* **WORK REQUEST**
Return the data below exactly, but only from the line containing "assert(ospath.make_slash('') == '')" through the line containing "# Practical guardrails", with both of those lines included.

* **MATERIAL FOR THE TASK**
++++++++++

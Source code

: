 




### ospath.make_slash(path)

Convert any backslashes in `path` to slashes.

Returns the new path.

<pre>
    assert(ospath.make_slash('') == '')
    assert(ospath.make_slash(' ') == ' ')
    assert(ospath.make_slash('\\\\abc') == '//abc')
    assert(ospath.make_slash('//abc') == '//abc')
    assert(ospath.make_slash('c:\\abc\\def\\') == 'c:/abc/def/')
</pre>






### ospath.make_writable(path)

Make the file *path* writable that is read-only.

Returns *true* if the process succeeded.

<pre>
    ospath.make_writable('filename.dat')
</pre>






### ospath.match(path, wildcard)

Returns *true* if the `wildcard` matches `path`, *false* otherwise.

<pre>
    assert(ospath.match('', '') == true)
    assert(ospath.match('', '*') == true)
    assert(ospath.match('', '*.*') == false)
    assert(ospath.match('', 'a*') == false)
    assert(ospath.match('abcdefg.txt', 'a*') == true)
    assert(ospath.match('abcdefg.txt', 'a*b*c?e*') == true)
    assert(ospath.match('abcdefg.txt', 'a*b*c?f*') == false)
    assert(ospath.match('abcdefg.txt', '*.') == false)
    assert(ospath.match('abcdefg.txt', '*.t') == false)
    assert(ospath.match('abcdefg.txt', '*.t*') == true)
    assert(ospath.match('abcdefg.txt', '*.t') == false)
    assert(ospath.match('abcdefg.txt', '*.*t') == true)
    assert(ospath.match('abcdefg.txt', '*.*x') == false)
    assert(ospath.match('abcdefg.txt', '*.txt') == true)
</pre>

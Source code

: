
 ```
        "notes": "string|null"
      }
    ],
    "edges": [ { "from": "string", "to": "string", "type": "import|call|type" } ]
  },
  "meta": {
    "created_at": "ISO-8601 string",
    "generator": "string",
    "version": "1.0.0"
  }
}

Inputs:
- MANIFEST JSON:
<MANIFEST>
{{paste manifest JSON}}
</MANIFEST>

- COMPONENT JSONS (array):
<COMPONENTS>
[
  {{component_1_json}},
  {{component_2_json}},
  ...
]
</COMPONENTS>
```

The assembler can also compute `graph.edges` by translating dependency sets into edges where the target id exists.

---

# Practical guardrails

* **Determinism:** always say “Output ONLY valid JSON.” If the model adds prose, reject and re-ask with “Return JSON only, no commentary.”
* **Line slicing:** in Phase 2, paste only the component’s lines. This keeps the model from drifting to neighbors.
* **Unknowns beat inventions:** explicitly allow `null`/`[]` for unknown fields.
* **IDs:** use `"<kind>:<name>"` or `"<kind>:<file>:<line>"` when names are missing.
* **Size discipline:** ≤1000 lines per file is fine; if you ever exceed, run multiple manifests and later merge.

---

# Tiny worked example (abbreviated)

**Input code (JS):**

++++++++++

* **REPLY**
    assert(ospath.make_slash('') == '')
    assert(ospath.make_slash(' ') == ' ')
    assert(ospath.make_slash('\\\\abc') == '//abc')
    assert(ospath.make_slash('//abc') == '//abc')
    assert(ospath.make_slash('c:\\abc\\def\\') == 'c:/abc/def/')
</pre>






### ospath.make_writable(path)

Make the file *path* writable that is read-only.

Returns *true* if the process succeeded.

<pre>
    ospath.make_writable('filename.dat')
</pre>






### ospath.match(path, wildcard)

Returns *true* if the `wildcard` matches `path`, *false* otherwise.

<pre>
    assert(ospath.match('', '') == true)
    assert(ospath.match('', '*') == true)
    assert(ospath.match('', '*.*') == false)
    assert(ospath.match('', 'a*') == false)
    assert(ospath.match('abcdefg.txt', 'a*') == true)
    assert(ospath.match('abcdefg.txt', 'a*b*c?e*') == true)
    assert(ospath.match('abcdefg.txt', 'a*b*c?f*') == false)
    assert(ospath.match('abcdefg.txt', '*.') == false)
    assert(ospath.match('abcdefg.txt', '*.t') == false)
    assert(ospath.match('abcdefg.txt', '*.t*') == true)
    assert(ospath.match('abcdefg.txt', '*.t') == false)
    assert(ospath.match('abcdefg.txt', '*.*t') == true)
    assert(ospath.match('abcdefg.txt', '*.*x') == false)
    assert(ospath.match('abcdefg.txt', '*.txt') == true)
</pre>

Source code

:
 ```
        "notes": "string|null"
      }
    ],
    "edges": [ { "from": "string", "to": "string", "type": "import|call|type" } ]
  },
  "meta": {
    "created_at": "ISO-8601 string",
    "generator": "string",
    "version": "1.0.0"
  }
}

Inputs:
- MANIFEST JSON:
<MANIFEST>
{{paste manifest JSON}}
</MANIFEST>

- COMPONENT JSONS (array):
<COMPONENTS>
[
  {{component_1_json}},
  {{component_2_json}},
  ...
]
</COMPONENTS>
```

The assembler can also compute `graph.edges` by translating dependency sets into edges where the target id exists.

---

# Practical guardrails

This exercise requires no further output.